James Daunt, the man holding the Waterstones reins, has correctly identified the Kindle as the ereader that UK readers want. But is it really a good idea to sell them in his stores? After removing the Sony ereaders from their stock, I expected them to start selling at least the Nook and at best a Waterstones-branded ereader linked to their own ebook store. But the Kindle? Isn’t Daunt shooting himself in the foot?
I don’t think so.
Cards on the table: selling the Kindle is a massive short-term loss for Waterstones. It will actively disconnect readers from their own ebook store; those ebooks are sold in the open EPUB format, which isn’t supported by the Kindle. Rather than converting files and illegally stripping DRM, customers will buy from Amazon instead. But it will provide Waterstones will two very important things.
Revenue and reprieve.
The best scenario for Waterstones is to have its own ereader, one that can truly rival the Kindle and bring customers back into the fold. Daunt has admitted that Waterstones is late to the game and that an ereader couldn’t be ready until next Christmas.
But why wait until then to take advantage of the hardware revenue? Selling Kindles means they get a cut of Kindle sales.

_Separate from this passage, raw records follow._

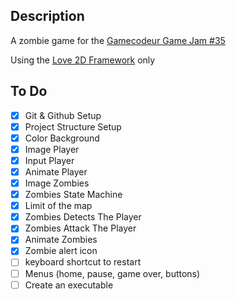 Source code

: ## Description
A zombie game for the [Gamecodeur Game Jam #35](https://itch.io/jam/gamecodeur-gamejam-35)

Using the [Love 2D Framework](https://love2d.org) only

## To Do
- [x] Git & Github Setup
- [x] Project Structure Setup
- [x] Color Background
- [x] Image Player
- [x] Input Player
- [x] Animate Player
- [x] Image Zombies
- [x] Zombies State Machine
- [x] Limit of the map
- [x] Zombies Detects The Player
- [x] Zombies Attack The Player
- [x] Animate Zombies
- [x] Zombie alert icon
- [ ] keyboard shortcut to restart
- [ ] Menus (home, pause, game over, buttons)
- [ ] Create an executable
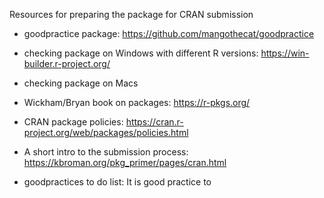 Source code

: Resources for preparing the package for CRAN submission

- goodpractice package: <https://github.com/mangothecat/goodpractice>
- checking package on Windows with different R versions: <https://win-builder.r-project.org/>
- checking package on Macs
- Wickham/Bryan book on packages: <https://r-pkgs.org/>
- CRAN package policies: <https://cran.r-project.org/web/packages/policies.html>
- A short intro to the submission process: <https://kbroman.org/pkg_primer/pages/cran.html>


 - goodpractices to do list:
 It is good practice to
 
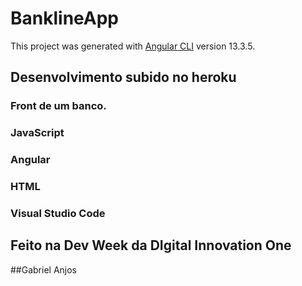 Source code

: # BanklineApp

This project was generated with [Angular CLI](https://github.com/angular/angular-cli) version 13.3.5.

## Desenvolvimento subido no heroku
### Front de um banco.
### JavaScript
### Angular
### HTML
### Visual Studio Code
###

## Feito na Dev Week da DIgital Innovation One 

##Gabriel Anjos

That’s more than they were getting before. And instead of wasting time on second best, they’ll be selling what everyone already wants. So Waterstones starts earning more revenue.
It also buys Daunt some breathing space. Instead of rushing an ereader to the market and playing catch-up, Waterstones can properly plan and execute a strategy. The lost ebook customers aren’t too much of a worry; technology has an expiry date by its nature. Customers will be quick to drop their Kindle when it’s overshadowed by a superior newcomer. Revenue and reprieve will allow Waterstones to build that shadow.
At first glance this deal looks a lot like a little white flag raised to Amazon. But I suspect that it’s part of a bigger, longer game.